> What to work on
Tally the lines in the listing below that contain the string "IndividualReports", and state only the total.

> The records
BEGIN

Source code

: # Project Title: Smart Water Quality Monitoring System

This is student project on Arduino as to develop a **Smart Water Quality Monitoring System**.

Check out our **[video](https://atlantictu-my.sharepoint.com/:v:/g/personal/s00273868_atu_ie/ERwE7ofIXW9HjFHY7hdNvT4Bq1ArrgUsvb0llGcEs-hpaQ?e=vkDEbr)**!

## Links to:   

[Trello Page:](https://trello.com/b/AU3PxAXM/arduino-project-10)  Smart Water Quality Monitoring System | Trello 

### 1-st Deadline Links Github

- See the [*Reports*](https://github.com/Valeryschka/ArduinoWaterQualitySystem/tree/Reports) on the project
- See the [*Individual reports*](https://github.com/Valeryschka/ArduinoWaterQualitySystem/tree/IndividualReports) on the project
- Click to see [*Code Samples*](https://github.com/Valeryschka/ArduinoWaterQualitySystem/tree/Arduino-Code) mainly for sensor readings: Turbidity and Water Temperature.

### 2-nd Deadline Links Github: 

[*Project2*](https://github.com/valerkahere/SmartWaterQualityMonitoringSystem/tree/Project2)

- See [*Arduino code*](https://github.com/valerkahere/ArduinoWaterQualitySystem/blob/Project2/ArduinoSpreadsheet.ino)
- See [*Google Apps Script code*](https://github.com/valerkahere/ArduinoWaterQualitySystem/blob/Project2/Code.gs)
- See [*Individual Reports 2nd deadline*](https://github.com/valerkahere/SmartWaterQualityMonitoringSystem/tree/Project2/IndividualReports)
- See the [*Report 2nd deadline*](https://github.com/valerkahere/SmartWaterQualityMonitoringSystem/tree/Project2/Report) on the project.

END

> Expected answer
2